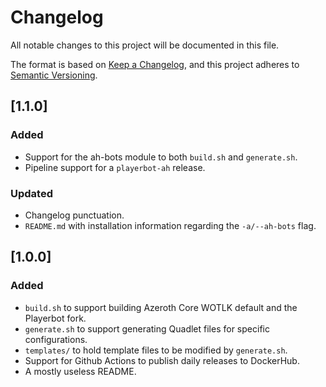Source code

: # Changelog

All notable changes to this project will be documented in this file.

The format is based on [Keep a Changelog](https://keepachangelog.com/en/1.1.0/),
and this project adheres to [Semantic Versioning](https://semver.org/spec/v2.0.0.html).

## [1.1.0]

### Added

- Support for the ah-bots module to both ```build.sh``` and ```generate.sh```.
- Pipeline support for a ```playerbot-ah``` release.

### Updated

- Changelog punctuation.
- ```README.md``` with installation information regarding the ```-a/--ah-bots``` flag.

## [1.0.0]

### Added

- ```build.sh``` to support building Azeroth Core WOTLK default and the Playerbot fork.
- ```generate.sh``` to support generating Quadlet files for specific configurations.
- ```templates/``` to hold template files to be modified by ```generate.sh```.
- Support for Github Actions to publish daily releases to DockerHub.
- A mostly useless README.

---

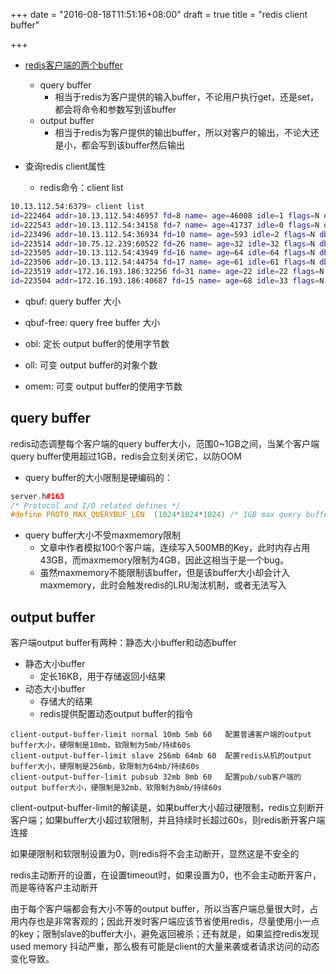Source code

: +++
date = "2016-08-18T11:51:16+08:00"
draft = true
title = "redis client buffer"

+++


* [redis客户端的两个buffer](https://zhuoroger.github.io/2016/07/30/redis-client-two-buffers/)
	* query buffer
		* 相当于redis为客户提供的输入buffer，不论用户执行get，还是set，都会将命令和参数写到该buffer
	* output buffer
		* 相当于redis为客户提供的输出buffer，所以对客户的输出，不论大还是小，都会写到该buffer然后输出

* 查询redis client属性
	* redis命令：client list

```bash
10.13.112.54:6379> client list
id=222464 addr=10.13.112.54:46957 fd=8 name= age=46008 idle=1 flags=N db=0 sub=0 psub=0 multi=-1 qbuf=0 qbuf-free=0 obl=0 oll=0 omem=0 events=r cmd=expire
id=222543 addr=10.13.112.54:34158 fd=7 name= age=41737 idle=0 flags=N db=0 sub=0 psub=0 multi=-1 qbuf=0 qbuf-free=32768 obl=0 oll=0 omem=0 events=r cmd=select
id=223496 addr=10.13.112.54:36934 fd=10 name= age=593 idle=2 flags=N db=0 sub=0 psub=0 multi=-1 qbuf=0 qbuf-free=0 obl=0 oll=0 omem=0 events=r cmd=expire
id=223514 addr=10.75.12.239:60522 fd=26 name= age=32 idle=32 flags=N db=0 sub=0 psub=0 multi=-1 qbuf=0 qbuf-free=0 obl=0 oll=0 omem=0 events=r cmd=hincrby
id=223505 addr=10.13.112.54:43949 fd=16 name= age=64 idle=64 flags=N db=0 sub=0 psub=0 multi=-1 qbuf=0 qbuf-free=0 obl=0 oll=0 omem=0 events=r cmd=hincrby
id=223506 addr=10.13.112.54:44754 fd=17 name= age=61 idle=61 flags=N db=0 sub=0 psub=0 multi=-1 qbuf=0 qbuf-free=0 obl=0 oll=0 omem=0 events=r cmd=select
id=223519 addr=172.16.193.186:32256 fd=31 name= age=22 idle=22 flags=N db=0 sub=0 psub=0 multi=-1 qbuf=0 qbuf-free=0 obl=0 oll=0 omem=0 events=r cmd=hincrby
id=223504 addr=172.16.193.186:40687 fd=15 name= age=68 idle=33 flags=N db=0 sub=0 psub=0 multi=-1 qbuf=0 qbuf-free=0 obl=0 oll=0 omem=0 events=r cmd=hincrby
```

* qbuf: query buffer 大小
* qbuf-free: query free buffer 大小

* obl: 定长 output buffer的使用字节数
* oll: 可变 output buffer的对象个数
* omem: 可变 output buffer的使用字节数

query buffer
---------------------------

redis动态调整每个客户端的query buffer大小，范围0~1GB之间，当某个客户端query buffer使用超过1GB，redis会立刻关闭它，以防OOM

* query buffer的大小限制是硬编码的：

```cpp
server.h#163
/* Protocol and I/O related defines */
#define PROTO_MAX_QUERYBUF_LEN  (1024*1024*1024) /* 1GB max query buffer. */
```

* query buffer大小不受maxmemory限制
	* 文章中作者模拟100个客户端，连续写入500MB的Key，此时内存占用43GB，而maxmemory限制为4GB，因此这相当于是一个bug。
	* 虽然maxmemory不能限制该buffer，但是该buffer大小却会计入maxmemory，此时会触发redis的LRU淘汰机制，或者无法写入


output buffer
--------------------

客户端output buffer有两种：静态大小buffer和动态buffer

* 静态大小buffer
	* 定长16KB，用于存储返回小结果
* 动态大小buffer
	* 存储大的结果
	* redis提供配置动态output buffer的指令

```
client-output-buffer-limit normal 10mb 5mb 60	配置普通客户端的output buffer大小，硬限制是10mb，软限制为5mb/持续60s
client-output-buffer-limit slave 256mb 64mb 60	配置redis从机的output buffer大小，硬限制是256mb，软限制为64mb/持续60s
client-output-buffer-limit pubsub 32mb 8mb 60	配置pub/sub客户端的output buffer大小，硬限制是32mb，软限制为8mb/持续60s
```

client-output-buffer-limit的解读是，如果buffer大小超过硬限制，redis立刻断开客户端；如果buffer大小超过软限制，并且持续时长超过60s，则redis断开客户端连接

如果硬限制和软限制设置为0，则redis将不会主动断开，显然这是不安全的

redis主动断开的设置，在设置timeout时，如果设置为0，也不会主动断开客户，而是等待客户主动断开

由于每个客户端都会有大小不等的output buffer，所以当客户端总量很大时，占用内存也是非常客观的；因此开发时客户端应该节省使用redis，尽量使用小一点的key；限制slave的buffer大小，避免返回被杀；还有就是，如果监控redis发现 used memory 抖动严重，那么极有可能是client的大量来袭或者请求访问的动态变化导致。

* **Problem requirements**
Note each line above that contains "this" and copy it out.

* **Output of the task**
All notable changes to this project will be documented in this file.
and this project adheres to [Semantic Versioning](https://semver.org/spec/v2.0.0.html).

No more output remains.